UK Parliamentary by-election

The 1924 Liverpool West Toxteth by-election was held on 22 May 1924. The by-election was held due to the resignation of the incumbent Conservative MP, Robert Houston. It was won by the Labour candidate Joseph Gibbins. This was the first time a Labour candidate had won the seat.

==Background==

Although the West Toxteth constituency had been held by the Conservatives with a majority of 4,821 votes at the 1922 general election, the party's majority had been reduced to just 139 votes in the 1923 election.
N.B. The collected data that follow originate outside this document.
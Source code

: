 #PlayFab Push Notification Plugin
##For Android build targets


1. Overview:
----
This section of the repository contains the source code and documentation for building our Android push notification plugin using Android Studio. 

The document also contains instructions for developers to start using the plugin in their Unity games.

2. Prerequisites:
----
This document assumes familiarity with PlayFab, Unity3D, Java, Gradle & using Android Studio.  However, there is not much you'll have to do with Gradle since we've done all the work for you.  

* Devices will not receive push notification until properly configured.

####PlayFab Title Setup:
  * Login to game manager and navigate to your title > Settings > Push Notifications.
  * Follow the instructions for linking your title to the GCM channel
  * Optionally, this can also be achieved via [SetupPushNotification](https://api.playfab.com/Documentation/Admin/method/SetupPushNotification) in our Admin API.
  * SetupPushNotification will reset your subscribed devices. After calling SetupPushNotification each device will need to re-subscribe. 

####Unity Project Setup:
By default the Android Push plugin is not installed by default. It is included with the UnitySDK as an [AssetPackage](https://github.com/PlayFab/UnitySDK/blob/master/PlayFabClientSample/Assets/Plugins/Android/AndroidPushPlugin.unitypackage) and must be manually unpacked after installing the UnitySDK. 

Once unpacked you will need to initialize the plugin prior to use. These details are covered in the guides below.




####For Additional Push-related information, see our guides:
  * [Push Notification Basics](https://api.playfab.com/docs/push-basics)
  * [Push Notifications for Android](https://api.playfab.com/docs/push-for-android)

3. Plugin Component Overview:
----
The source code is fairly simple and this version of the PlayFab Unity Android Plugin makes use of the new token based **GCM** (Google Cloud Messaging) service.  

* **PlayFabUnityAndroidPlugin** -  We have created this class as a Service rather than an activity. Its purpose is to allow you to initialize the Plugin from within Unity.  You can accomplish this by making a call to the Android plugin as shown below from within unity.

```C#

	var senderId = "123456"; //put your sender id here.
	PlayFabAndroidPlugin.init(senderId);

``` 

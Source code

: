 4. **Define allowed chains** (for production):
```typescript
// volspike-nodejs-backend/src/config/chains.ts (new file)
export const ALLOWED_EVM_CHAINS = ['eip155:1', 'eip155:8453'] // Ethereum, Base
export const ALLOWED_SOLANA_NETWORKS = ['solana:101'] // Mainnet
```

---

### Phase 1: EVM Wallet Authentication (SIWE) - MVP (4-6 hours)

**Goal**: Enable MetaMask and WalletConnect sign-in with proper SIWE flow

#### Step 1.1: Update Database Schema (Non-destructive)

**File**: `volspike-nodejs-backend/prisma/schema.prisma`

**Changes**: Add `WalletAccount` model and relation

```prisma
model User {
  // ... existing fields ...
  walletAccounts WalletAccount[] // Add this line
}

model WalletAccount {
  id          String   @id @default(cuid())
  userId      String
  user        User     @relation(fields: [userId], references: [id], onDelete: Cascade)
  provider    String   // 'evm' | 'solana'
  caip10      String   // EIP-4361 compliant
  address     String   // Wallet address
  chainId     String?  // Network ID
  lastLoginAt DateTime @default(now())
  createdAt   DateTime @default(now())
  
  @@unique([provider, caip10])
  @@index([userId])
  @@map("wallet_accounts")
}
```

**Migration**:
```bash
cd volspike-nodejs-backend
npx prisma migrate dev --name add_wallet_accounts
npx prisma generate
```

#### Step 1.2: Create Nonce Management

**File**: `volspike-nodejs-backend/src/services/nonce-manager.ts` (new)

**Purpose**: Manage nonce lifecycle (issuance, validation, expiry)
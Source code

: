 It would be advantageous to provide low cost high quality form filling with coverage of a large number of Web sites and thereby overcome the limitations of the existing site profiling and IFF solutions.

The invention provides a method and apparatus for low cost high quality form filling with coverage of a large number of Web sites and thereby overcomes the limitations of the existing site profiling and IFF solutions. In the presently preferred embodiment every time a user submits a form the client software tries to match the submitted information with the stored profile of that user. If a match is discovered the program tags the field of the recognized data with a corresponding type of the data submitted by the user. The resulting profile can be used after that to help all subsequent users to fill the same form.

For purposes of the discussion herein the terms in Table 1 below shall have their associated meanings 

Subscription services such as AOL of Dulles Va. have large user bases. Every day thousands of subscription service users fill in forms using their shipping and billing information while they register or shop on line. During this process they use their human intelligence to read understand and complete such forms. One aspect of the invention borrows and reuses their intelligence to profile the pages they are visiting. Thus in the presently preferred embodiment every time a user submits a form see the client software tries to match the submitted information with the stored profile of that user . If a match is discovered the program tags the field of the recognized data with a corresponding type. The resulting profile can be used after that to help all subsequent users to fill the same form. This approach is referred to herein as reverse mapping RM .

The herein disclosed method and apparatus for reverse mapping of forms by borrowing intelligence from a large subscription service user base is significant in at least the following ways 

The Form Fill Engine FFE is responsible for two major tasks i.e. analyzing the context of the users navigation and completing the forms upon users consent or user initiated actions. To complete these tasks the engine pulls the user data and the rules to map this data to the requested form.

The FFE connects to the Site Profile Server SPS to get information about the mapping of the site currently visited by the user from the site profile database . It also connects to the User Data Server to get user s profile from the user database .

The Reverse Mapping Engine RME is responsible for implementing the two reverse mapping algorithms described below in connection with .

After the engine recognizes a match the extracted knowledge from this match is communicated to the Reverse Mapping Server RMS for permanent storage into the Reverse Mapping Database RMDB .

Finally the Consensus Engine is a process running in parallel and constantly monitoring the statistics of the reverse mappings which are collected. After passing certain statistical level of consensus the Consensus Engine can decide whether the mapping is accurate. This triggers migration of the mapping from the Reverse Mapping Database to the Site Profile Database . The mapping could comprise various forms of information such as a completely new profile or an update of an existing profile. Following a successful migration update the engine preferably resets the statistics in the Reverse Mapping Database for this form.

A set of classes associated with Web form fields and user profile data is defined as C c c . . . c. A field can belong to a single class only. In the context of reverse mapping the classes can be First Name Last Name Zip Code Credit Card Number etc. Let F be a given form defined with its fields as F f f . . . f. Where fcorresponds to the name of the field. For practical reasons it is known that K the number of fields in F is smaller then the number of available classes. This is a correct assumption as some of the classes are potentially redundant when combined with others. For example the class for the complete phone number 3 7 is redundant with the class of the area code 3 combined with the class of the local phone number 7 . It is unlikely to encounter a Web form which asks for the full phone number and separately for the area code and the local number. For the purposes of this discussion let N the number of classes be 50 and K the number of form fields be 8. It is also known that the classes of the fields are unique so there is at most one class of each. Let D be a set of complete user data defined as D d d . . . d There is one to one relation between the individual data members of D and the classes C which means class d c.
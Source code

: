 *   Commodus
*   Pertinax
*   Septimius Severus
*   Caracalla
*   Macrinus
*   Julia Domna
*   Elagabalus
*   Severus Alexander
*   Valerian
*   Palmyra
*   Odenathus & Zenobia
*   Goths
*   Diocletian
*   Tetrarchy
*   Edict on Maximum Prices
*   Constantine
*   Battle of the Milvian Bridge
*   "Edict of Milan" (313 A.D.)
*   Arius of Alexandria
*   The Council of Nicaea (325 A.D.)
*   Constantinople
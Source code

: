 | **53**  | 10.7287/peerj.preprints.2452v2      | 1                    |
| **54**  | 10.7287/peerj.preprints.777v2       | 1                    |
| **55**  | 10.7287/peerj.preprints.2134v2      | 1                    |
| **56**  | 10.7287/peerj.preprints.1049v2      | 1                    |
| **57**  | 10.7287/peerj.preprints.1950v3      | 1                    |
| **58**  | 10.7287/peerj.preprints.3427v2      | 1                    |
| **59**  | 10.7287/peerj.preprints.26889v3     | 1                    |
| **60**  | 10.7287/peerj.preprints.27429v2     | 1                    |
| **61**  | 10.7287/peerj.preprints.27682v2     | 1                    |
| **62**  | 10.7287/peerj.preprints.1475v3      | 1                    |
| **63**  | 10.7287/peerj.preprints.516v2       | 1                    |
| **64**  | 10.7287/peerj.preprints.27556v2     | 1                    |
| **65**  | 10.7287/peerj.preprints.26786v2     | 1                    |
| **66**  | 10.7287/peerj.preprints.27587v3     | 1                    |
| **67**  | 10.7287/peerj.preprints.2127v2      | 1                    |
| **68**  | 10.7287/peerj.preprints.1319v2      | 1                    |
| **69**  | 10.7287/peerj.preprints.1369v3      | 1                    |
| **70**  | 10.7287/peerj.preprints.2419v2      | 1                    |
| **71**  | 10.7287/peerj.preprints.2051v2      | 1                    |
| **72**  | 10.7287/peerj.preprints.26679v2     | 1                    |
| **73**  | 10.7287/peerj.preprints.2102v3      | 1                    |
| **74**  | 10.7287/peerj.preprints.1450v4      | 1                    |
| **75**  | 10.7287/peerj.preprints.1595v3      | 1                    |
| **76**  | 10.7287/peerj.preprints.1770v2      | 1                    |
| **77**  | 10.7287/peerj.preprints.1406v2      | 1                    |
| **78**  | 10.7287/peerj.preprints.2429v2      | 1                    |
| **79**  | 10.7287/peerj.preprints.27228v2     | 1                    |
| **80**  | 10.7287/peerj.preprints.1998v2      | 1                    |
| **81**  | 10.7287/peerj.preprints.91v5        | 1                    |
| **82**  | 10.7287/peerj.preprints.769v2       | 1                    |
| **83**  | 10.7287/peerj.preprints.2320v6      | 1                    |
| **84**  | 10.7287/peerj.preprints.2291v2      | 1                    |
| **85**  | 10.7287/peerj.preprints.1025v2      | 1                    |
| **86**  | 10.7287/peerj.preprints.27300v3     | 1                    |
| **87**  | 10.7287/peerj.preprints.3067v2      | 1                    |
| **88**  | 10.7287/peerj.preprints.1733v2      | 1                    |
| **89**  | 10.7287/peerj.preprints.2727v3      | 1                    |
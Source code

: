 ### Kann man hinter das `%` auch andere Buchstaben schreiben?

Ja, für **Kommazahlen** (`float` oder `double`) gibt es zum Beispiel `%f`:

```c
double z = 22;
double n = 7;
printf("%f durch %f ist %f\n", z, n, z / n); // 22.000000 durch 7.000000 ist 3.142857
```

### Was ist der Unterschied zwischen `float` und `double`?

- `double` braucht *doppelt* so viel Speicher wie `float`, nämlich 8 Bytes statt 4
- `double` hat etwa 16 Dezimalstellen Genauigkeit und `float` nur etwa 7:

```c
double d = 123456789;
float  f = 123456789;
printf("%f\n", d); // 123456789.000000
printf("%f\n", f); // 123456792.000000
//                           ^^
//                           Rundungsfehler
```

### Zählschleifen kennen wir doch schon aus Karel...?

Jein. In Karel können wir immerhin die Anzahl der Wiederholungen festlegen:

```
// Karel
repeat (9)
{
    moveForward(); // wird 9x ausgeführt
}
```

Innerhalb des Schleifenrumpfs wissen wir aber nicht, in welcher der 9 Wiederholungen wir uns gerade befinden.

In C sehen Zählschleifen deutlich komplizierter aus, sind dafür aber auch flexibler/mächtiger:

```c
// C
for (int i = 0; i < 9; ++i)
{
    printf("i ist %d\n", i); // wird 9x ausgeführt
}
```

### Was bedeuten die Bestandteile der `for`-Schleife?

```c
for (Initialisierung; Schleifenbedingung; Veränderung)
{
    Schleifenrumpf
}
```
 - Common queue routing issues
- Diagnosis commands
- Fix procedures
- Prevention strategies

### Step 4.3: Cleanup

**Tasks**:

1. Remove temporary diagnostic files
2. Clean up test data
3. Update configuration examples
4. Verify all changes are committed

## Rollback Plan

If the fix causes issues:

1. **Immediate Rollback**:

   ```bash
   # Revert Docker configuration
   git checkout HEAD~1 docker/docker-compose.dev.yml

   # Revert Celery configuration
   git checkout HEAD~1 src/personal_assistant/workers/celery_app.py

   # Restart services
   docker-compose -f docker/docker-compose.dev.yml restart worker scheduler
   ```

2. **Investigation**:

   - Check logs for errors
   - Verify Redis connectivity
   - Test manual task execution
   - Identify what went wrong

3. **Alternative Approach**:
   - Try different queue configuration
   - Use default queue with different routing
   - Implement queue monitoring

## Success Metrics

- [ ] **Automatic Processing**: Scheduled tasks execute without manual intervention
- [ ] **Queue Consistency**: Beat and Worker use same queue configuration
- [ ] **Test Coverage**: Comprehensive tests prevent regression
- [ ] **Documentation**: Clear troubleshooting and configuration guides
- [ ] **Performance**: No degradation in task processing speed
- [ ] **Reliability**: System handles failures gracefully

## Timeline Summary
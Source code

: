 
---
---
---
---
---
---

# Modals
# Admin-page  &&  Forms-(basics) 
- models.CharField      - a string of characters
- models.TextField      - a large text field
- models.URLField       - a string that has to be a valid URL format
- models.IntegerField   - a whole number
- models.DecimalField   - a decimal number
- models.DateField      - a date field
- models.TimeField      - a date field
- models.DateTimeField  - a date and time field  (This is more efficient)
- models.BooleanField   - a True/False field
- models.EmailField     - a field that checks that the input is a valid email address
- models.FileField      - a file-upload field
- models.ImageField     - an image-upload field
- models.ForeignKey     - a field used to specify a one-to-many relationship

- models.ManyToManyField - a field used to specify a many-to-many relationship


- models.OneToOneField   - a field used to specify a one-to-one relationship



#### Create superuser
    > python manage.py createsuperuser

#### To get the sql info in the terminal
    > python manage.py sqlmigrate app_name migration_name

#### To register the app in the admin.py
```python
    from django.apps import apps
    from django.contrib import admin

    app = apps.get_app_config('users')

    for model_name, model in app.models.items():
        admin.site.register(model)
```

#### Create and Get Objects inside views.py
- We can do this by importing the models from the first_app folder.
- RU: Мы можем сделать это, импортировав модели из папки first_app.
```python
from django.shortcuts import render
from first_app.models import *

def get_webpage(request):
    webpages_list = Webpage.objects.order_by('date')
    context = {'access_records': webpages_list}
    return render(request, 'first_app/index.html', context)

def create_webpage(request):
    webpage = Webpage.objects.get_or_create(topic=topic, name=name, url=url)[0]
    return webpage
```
On both those occasions Gibbins had been Labour's unsuccessful candidate.

==Result==

1924 Liverpool West Toxteth by-election
| Party |  | Candidate | Votes | % | ±% |
|---|---|---|---|---|---|
|  | Labour | Joseph Gibbins | 15,505 | 54.3 | +4.6 |
|  | Unionist | Thomas White | 13,034 | 45.7 | −4.6 |
| Majority |  |  | 2,471 | 8.6 | N/A |
| Turnout |  |  | 28,539 | 76.2 | +10.1 |
|  | Labour gain from Unionist |  | Swing | +4.6 |  |

==Aftermath==

Although nationally the Conservatives won a landslide victory at the general election a few months later, in West Toxteth Gibbins managed to again defeat White, albeit with a much reduced majority of 379 votes. The Conservatives would not regain the seat until the National Government's landslide victory in 1931, when Gibbins was heavily defeated. However he would recapture the seat at another by-election in 1935.